(Supplied records)

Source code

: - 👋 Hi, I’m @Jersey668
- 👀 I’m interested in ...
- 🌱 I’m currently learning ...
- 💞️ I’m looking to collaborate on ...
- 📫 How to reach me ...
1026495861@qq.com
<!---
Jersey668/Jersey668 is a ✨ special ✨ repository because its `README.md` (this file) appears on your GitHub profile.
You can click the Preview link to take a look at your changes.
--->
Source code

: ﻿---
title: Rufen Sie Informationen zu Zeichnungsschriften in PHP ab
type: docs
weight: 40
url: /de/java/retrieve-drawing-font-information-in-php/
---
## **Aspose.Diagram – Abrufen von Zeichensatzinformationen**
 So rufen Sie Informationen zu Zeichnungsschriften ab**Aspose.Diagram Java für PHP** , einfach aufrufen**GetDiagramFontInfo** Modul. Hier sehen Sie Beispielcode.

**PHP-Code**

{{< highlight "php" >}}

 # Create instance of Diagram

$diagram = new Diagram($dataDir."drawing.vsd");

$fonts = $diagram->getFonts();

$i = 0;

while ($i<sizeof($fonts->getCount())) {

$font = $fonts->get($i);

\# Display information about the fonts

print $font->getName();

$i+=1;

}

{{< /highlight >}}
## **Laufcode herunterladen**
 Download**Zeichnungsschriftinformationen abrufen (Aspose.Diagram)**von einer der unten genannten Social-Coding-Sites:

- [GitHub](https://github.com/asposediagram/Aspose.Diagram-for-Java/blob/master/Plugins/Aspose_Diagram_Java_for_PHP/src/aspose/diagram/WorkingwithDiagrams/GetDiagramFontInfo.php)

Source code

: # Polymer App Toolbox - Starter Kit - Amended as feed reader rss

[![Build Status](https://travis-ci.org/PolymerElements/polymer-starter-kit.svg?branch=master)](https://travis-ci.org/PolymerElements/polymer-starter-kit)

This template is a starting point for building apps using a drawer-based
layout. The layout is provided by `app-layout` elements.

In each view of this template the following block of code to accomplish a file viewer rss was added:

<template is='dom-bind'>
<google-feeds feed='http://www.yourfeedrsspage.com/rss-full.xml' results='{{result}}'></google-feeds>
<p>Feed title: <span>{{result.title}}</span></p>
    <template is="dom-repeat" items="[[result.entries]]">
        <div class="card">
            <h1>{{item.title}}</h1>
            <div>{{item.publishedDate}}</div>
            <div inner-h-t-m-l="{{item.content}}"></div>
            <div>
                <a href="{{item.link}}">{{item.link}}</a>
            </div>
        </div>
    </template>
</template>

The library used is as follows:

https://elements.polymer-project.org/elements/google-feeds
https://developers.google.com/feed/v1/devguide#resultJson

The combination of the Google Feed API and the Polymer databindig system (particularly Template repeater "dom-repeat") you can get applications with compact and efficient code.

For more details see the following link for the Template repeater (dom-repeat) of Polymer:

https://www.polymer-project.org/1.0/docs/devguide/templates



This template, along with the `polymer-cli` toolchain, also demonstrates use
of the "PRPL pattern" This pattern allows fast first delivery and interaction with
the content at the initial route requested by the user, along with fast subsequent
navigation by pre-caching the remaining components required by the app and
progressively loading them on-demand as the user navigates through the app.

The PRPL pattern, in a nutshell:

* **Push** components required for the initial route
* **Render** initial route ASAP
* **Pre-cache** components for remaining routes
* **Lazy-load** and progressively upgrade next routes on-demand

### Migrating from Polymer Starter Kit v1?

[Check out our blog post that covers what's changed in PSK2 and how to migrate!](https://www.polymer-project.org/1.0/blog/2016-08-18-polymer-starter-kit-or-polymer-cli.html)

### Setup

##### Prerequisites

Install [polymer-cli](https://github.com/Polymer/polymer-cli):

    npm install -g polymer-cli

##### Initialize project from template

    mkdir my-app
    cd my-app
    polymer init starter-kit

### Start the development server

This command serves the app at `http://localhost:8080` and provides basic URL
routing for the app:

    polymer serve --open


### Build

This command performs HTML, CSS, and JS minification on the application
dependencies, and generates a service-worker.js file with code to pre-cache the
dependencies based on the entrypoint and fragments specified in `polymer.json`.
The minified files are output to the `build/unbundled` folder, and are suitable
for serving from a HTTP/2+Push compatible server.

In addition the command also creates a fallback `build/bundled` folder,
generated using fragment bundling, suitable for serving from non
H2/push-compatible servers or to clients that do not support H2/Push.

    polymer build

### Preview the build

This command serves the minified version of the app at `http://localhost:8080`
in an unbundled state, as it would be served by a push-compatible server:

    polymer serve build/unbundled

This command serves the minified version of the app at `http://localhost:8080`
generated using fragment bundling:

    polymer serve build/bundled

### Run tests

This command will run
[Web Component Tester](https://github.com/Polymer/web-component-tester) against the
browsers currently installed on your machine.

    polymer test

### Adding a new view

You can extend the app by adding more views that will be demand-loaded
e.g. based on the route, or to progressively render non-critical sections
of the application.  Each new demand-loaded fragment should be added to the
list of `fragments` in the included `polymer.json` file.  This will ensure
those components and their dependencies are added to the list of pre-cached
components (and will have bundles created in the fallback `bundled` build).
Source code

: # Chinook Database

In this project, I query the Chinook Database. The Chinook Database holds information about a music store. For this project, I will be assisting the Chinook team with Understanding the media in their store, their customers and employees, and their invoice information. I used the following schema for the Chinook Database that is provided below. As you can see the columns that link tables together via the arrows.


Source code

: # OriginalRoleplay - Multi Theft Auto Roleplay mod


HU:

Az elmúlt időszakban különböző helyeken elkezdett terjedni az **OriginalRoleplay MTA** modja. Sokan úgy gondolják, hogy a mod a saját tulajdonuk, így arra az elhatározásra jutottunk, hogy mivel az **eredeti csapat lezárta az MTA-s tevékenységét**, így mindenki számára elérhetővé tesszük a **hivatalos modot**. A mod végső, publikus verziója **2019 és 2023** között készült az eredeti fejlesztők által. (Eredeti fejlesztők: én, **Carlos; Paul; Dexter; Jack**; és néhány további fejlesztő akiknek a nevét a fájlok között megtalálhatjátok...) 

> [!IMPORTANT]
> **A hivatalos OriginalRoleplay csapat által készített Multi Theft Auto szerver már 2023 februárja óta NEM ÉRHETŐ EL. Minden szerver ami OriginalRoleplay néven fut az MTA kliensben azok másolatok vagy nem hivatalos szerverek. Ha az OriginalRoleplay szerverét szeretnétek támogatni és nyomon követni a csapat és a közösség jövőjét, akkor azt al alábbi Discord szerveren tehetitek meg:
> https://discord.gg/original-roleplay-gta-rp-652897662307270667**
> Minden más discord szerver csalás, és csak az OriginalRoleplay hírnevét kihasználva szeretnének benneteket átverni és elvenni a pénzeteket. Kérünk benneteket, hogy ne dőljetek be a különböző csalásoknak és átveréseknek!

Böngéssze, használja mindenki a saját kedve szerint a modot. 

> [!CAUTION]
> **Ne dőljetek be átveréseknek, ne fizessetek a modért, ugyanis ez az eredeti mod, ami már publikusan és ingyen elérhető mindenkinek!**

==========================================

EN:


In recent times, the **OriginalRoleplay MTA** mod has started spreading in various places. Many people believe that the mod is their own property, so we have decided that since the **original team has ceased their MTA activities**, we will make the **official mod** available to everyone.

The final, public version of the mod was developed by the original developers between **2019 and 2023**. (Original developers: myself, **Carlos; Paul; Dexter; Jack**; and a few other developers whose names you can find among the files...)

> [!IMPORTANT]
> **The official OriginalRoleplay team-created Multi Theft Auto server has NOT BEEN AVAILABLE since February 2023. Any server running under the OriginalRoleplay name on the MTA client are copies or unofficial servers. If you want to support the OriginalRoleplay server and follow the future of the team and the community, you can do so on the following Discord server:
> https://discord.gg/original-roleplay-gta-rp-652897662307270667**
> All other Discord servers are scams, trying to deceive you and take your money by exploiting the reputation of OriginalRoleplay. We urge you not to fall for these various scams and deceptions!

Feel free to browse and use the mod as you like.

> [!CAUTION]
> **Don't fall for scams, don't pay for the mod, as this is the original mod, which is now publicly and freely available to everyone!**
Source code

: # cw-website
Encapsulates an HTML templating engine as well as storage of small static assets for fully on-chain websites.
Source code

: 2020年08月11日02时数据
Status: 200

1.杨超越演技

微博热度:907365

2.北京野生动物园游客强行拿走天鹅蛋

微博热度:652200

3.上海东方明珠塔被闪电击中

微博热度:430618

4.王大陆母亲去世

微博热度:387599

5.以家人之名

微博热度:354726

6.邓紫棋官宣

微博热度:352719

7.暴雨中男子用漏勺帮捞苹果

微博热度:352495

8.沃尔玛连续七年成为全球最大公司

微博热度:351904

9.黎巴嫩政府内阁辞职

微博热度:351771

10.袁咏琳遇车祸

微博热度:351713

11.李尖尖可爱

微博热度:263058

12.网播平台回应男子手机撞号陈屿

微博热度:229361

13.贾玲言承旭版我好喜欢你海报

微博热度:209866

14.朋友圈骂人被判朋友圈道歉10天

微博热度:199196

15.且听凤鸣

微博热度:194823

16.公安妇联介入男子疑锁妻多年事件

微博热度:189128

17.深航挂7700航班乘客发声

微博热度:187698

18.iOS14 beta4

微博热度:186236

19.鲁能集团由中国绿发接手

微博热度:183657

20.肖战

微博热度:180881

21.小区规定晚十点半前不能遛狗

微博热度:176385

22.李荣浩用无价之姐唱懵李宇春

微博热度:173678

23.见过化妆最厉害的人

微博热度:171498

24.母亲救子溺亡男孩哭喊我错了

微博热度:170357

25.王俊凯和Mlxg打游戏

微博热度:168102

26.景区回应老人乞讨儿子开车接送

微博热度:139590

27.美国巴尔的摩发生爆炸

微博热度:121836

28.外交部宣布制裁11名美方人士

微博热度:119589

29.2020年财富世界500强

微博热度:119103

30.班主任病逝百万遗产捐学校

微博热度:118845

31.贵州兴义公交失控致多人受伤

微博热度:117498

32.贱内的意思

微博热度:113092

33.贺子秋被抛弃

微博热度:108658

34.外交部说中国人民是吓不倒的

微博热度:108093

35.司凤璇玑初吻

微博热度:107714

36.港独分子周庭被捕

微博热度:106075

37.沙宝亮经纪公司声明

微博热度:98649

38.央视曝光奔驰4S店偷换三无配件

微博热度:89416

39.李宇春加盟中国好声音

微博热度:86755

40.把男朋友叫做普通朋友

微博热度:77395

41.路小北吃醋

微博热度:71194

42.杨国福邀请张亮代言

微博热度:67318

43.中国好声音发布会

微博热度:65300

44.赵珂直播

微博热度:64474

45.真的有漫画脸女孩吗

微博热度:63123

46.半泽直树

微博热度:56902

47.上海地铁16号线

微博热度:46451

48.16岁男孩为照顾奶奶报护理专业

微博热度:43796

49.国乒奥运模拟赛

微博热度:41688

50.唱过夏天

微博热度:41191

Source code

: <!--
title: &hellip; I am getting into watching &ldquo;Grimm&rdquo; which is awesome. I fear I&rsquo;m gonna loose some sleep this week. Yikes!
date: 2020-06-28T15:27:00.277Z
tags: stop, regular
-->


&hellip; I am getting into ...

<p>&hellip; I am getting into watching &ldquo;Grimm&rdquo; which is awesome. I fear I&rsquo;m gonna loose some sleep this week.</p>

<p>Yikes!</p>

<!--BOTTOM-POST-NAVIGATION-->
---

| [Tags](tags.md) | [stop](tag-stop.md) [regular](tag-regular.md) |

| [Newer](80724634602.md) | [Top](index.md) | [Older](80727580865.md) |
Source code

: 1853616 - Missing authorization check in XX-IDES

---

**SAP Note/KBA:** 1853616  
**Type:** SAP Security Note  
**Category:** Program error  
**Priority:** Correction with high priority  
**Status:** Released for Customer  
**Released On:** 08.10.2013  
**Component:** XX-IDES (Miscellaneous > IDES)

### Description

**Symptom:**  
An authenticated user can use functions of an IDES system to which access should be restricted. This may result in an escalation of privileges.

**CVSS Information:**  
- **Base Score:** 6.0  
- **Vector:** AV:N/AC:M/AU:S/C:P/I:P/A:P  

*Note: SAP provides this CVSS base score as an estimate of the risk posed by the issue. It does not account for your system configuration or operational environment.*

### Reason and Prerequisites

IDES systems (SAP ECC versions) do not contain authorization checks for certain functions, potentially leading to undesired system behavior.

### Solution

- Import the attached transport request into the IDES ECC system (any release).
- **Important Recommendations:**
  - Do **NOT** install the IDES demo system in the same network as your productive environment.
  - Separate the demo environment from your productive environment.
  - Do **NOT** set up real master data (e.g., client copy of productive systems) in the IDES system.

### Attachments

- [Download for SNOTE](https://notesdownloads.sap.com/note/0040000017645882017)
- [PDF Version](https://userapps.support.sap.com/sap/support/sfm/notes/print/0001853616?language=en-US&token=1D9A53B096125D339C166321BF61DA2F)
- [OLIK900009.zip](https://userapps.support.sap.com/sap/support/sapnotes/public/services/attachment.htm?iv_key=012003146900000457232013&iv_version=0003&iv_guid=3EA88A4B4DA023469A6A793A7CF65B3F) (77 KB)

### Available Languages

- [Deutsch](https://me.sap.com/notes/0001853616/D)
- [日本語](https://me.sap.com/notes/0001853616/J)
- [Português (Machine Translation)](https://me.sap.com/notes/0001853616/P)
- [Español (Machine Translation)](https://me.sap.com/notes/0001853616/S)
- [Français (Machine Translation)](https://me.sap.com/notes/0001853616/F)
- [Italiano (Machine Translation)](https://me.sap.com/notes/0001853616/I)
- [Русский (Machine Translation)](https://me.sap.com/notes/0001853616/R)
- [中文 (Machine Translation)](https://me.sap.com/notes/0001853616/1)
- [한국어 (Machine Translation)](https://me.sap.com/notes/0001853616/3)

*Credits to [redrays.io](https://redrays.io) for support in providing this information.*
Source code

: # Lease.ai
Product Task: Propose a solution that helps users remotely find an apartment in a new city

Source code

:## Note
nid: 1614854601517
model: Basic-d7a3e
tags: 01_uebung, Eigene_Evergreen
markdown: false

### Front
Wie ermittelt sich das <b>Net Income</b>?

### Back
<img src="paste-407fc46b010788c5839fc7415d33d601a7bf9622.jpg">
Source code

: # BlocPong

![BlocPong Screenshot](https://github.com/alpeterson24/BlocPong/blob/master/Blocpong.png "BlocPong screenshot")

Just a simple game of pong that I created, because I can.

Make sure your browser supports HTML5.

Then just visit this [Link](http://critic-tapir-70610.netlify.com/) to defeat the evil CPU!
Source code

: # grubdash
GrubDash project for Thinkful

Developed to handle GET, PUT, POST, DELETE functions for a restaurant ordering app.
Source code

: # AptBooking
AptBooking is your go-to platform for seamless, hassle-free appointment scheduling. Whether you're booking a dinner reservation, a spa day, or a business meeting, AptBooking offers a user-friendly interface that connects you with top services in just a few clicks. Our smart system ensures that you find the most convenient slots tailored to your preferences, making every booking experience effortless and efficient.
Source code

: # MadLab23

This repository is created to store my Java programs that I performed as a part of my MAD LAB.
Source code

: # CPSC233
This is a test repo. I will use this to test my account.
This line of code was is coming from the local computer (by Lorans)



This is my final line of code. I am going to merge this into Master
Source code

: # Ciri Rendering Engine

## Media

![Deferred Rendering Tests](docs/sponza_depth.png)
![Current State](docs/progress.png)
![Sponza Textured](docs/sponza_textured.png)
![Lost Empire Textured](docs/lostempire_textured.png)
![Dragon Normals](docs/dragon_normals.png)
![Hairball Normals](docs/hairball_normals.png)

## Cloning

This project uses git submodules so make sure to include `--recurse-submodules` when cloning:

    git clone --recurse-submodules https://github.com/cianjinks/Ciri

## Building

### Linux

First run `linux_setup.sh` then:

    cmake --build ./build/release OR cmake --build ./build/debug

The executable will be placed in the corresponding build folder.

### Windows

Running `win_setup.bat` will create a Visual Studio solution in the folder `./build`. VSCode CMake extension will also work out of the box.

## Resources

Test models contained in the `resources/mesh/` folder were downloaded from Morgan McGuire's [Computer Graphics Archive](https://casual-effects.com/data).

(End Supplied records)

Go back to the listing above. Copy word for word the lines from the one with "initial route ASAP" through the one with "polymer serve build/unbundled", and nothing more.

■ Answer:
* **Render** initial route ASAP
* **Pre-cache** components for remaining routes
* **Lazy-load** and progressively upgrade next routes on-demand

### Migrating from Polymer Starter Kit v1?

[Check out our blog post that covers what's changed in PSK2 and how to migrate!](https://www.polymer-project.org/1.0/blog/2016-08-18-polymer-starter-kit-or-polymer-cli.html)

### Setup

##### Prerequisites

Install [polymer-cli](https://github.com/Polymer/polymer-cli):

    npm install -g polymer-cli

##### Initialize project from template

    mkdir my-app
    cd my-app
    polymer init starter-kit

### Start the development server

This command serves the app at `http://localhost:8080` and provides basic URL
routing for the app:

    polymer serve --open


### Build

This command performs HTML, CSS, and JS minification on the application
dependencies, and generates a service-worker.js file with code to pre-cache the
dependencies based on the entrypoint and fragments specified in `polymer.json`.
The minified files are output to the `build/unbundled` folder, and are suitable
for serving from a HTTP/2+Push compatible server.

In addition the command also creates a fallback `build/bundled` folder,
generated using fragment bundling, suitable for serving from non
H2/push-compatible servers or to clients that do not support H2/Push.

    polymer build

### Preview the build

This command serves the minified version of the app at `http://localhost:8080`
in an unbundled state, as it would be served by a push-compatible server:

    polymer serve build/unbundled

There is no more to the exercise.